X) Pretende em contrário a Recorrente arrogar-se da aplicação cumulativa das alíneas b) e c) do referido art. 279° do CC. Contudo, não lhe assiste razão porquanto,
Y) A Jurisprudência tem sido unânime na aplicação exclusiva da alínea c) do referido artigo, na medida em que este confere desde logo um beneficio ao interessado, pelo que não se justifica a tutela acrescida da alínea b) do art. 279° do CC e o consequente início da contagem do prazo no dia seguinte à consulta das peças do procedimento.
Z) Tendo o Tribunal entendido que o direito de acção da Recorrente caducara, pretende este defender que o seu pedido foi tempestivo, em virtude de os regulamentos serem impugnáveis a todo o tempo, sob pena de inconstitucionalidade, assim encetando uma desnecessária dissertação sobre matérias fora do objecto do presente litígio. Vejamos pois, como não lhe assiste razão:
AA) Em primeiro lugar, no caso em apreço não se pode aplicar o regime geral de impugnação de normas constante do art. 72° e seguintes do CPTA. Com efeito, a impugnação directa dos regulamentos, com tais pressupostos processuais, é uma excepção à regra, uma faculdade que a Lei confere apenas e em sede de procedimentos pré contratuais, nos termos do art. 100/2 do CPTA.
BB) Em larga escala, atendendo às especificidades da matéria e a imposições de direito Comunitário, em que apenas uma tutela célere poderá ser eficaz.

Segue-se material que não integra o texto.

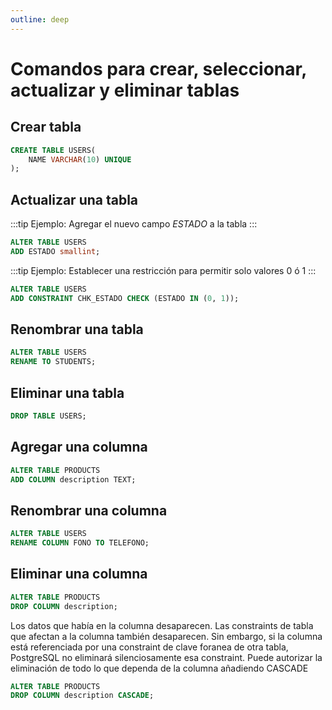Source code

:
 ```yaml
---
outline: deep
---
```


# Comandos para crear, seleccionar, actualizar y eliminar tablas

## Crear tabla

```sql
CREATE TABLE USERS(
	NAME VARCHAR(10) UNIQUE
);
```

## Actualizar una tabla

:::tip Ejemplo: Agregar el nuevo campo *ESTADO* a la tabla
:::

```sql
ALTER TABLE USERS
ADD ESTADO smallint;
```

:::tip Ejemplo: Establecer una restricción para permitir solo valores 0 ó 1
:::

```sql
ALTER TABLE USERS
ADD CONSTRAINT CHK_ESTADO CHECK (ESTADO IN (0, 1));
```

## Renombrar una tabla

```sql
ALTER TABLE USERS
RENAME TO STUDENTS;
```


## Eliminar una tabla

```sql
DROP TABLE USERS;
```


## Agregar una columna

```sql
ALTER TABLE PRODUCTS
ADD COLUMN description TEXT;
```

## Renombrar una columna

```sql
ALTER TABLE USERS
RENAME COLUMN FONO TO TELEFONO;
```

## Eliminar una columna

```sql
ALTER TABLE PRODUCTS
DROP COLUMN description;
```

Los datos que había en la columna desaparecen. Las constraints de tabla que afectan a la columna también desaparecen. Sin embargo, si la columna está referenciada por una constraint de clave foranea de otra tabla, PostgreSQL no eliminará silenciosamente esa constraint. Puede autorizar la eliminación de todo lo que dependa de la columna añadiendo CASCADE


```sql
ALTER TABLE PRODUCTS
DROP COLUMN description CASCADE;
```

CC) Como bem refere Pedro Gonçalves (ob. cit), o art 100, n.º 2 do CPTA veio, em primeira linha, conferir legitimidade aos interessados sem exigir o preenchimento dos apertados requisitos do art. 73, n.° 1 e 2 do CPTA, pelo que
DD) Estamos perante um regime especial, que estará naturalmente sujeito aos prazos de propositura previstos na secção II, ou seja, observância do prazo de um mês, a contar do conhecimento.
EE) Em segundo lugar, se a própria jurisprudência do STA tem entendido que os pedidos de declaração de nulidade de actos relativos à formação de contratos devem ser intentados nesse mesmo prazo de um mês, por maioria de razão, a impugnação de peças procedimentais estará sujeita ao mesmo prazo.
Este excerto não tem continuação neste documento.